A Don Coburn Poem: In The Workshop After I Read My Poem Aloud

Today I'm sharing a Don Coburn poem. Even if you're not into poetry, this will give chuckles and insight to anyone who writes.


All at once everyone in the room says
nothing. They continue doing this and I begin to know
it is not because they are dumb. Finally

the guy from the Bay Area who wears his chapbook
on his sleeve says he likes the poem a lot
but can't really say why and silence

starts all over until someone says she only has
a couple of teeny suggestions such as taking out
the first three stanzas along with

all modifiers except "slippery" and "delicious"
in the remaining four lines. A guy who
hasn't said a word in three days says

he too likes the poem but wonders why
it was written and since I don't know either
and don't even know if I should

I'm grateful there's a rule
I can't say anything now. Somebody
I think it's the shrink from Seattle

says the emotion is not earned and I wonder
when is it ever. The woman on my left
who just had a prose poem in Green Thumbs & Geoducks

says the opening stanza is unbelievable
and vindication comes for a sweet moment
until I realize she means unbelievable.

But I have my defenders too and the MFA from Iowa
the one who thinks the you is an I
and the they we and the then a now

wants to praise the way the essential nihilism
of the poem's occasion serves to undermine
the formality of its diction. Just like your comment

I  say to myself. Another admires the zenlike polarity
of the final image despite the mildly bathetic
symbolism of sheep droppings and he loves how

the three clichés in the penultimate stanza
are rescued by the brazen self-exploiting risk.
The teacher asks what about the last line

and the guy with the chapbook volunteers it suits
the poem's unambitious purpose though he has to admit
it could have been worded somewhat differently.
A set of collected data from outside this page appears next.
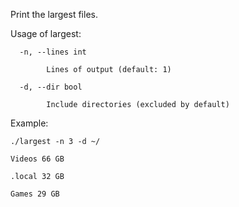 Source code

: Print the largest files.

Usage of largest:
```
  -n, --lines int
  
    	Lines of output (default: 1)
     
  -d, --dir bool
  
    	Include directories (excluded by default)
```

Example:
```
./largest -n 3 -d ~/

Videos 66 GB

.local 32 GB

Games 29 GB
```
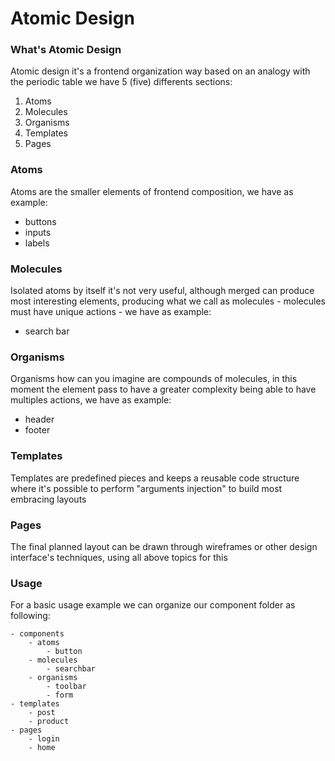 # Atomic Design

### What's Atomic Design

Atomic design it's a frontend organization way based on an analogy with the periodic table we have 5 (five) differents
sections:

1. Atoms
2. Molecules
3. Organisms
4. Templates
5. Pages

### Atoms

Atoms are the smaller elements of frontend composition, we have as example:

- buttons
- inputs
- labels

### Molecules

Isolated atoms by itself it's not very useful, although merged can produce most interesting elements, producing what
we call as molecules - molecules must have unique actions - we have as example:

- search bar

### Organisms

Organisms how can you imagine are compounds of molecules, in this moment the element pass to have a greater complexity
being able to have multiples actions, we have as example:

- header
- footer

### Templates

Templates are predefined pieces and keeps a reusable code structure where it's
possible to perform "arguments injection" to build most embracing layouts

### Pages

The final planned layout can be drawn through wireframes or other design
interface's techniques, using all above topics for this

### Usage

For a basic usage example we can organize our component folder as following:

```
- components
    - atoms
        - button
    - molecules
        - searchbar
    - organisms
        - toolbar
        - form
- templates
    - post
    - product
- pages
    - login
    - home
```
First published in The Iowa Review. Reprinted in Hard Choices: An Iowa Review Reader, edited by David Hamilton (University of Iowa Press: 1996); In the Palm of Your Hand: The Poet's Portable Workshop, by Steve Kowit (Tilbury House: 1995); The Portable Poetry Workshop, by Jack Myers (Wadsworth: 2005), and The Starving Artist’s Survival Guide, by Marianne Taylor and Laurie Lindop (Simon Spotlight Entertainment: 2005). Also in Another Way to Begin (Finishing Line Press: 2006) and As If Gravity Were a Theory (Cider Press Review: 2006).

Ah, the psychology of writing. Are you ever hesitant to share your work for fear of judgment?


  1. Wow! I would be after an experience like that one!! But yes, I am probably always a bit hesitant. But I do it anyway.

  2. What a great piece! You really capture that moment, the few beats of pause after one shares a piece of writing with a group. Then there's the question of feedback, what is a writer really to do with it.

  3. What a gift to be able and write poetry! I have never had such a talent. Thank you for sharing this!